I’m going to spend the next fifteen hundred words doing the thing the popunder side of the industry refuses to do, which is to be specific about where Google Ads is the right buy and popunder is the wrong one. This isn’t a balance section. This is a list of verticals, GEO combinations, and offer types where I’ve watched popunder lose, often badly, and where I’d recommend Google Ads to a friend.

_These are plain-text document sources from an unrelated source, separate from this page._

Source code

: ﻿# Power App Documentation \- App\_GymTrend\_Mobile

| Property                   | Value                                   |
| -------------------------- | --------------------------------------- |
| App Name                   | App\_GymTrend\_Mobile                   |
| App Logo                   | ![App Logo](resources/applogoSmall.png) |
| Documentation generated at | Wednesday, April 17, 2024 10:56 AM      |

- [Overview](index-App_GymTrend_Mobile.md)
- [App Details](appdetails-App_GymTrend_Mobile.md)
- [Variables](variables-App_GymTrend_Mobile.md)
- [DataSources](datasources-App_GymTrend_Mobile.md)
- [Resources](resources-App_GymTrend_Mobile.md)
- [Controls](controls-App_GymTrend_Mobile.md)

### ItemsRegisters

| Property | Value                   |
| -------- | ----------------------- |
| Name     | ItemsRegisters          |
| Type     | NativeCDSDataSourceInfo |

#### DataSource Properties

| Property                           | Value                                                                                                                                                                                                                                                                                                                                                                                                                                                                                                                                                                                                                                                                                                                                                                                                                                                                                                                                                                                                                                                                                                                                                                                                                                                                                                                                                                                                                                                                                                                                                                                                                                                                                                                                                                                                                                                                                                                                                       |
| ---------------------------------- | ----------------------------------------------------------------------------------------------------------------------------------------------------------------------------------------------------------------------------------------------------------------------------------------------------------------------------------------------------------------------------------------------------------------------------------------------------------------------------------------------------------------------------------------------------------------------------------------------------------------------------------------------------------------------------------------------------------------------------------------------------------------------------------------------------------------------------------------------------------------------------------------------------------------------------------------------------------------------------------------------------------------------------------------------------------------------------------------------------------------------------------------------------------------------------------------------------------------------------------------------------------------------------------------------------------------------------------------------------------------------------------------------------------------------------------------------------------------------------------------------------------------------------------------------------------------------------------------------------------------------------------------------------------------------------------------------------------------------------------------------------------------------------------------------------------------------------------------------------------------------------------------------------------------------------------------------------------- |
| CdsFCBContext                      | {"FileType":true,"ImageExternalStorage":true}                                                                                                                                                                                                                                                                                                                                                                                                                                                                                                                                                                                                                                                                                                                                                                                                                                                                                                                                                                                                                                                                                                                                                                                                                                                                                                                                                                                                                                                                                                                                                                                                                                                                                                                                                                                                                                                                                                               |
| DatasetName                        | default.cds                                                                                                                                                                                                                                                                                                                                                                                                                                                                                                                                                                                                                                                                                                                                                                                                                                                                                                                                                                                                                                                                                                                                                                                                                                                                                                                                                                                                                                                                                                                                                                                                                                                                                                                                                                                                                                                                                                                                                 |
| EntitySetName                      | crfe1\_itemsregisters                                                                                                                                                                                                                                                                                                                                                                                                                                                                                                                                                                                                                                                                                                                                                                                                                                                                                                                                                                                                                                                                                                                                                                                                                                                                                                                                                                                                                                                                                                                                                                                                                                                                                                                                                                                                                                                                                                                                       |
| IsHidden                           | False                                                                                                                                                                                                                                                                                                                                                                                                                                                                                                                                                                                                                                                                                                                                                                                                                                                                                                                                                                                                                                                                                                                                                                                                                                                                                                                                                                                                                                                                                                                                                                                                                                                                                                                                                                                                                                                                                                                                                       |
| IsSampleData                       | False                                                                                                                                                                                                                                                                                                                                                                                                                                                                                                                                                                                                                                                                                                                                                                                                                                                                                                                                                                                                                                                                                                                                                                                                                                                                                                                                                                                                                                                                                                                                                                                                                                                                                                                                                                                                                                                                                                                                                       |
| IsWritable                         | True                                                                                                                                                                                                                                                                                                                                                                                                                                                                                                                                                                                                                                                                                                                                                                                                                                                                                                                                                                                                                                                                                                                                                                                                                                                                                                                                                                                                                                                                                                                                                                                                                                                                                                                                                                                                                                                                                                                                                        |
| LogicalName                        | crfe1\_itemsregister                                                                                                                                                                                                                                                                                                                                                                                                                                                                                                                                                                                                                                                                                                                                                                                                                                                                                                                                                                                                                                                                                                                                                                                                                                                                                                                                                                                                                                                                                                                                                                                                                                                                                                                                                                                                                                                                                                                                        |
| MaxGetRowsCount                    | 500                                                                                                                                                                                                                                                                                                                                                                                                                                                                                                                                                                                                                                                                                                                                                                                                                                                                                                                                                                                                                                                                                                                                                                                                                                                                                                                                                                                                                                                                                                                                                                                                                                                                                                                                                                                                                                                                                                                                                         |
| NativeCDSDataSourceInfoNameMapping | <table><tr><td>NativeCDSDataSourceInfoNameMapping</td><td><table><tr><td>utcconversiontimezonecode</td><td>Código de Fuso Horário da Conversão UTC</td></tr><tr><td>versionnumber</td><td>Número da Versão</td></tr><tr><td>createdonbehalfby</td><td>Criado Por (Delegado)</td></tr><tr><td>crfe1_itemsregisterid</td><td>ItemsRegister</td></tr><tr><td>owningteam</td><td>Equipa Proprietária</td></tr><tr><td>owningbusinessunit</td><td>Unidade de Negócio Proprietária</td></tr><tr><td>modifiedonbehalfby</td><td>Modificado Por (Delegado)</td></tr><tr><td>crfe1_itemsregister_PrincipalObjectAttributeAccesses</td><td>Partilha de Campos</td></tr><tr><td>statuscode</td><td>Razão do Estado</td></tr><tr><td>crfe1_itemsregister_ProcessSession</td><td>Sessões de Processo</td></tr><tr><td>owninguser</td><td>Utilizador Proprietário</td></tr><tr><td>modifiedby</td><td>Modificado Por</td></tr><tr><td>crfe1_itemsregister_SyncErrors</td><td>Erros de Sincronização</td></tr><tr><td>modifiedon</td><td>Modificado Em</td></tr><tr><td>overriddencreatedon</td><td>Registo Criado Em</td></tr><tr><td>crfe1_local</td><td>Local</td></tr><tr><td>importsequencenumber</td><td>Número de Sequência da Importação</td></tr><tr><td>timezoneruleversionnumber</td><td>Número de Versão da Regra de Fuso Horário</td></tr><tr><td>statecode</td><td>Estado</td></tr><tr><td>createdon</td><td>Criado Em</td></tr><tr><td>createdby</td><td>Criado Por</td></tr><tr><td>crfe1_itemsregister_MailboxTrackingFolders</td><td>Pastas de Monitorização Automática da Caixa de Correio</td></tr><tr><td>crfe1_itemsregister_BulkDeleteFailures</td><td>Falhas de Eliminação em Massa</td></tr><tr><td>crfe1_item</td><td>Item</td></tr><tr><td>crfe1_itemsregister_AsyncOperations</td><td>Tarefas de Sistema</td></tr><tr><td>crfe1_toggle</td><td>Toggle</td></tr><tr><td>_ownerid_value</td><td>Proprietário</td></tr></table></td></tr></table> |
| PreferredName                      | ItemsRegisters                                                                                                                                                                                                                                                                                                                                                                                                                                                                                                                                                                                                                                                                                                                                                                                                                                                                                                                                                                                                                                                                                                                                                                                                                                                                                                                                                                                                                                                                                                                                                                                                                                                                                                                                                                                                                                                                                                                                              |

Intent-driven offers with long consideration windows

If the buyer takes more than five seconds to decide on the click — really decide, not just click and see what loads — popunder is wrong. The popunder format opens behind the active tab. The user encounters it later. The encounter is decontextualised from whatever they were doing when the click happened. If your landing page requires the user to remember why they’re on the site, popunder loses to Google search every time.

Concrete examples. B2B SaaS for sub-$200/mo plans: popunder is wrong. Mid-market software where the buyer is in evaluation mode for two weeks: popunder is wrong. Specialty insurance products where the buyer needs to compare three quotes and call an agent: popunder is wrong. Real estate listings where the buyer is going to bookmark and return: popunder is wrong.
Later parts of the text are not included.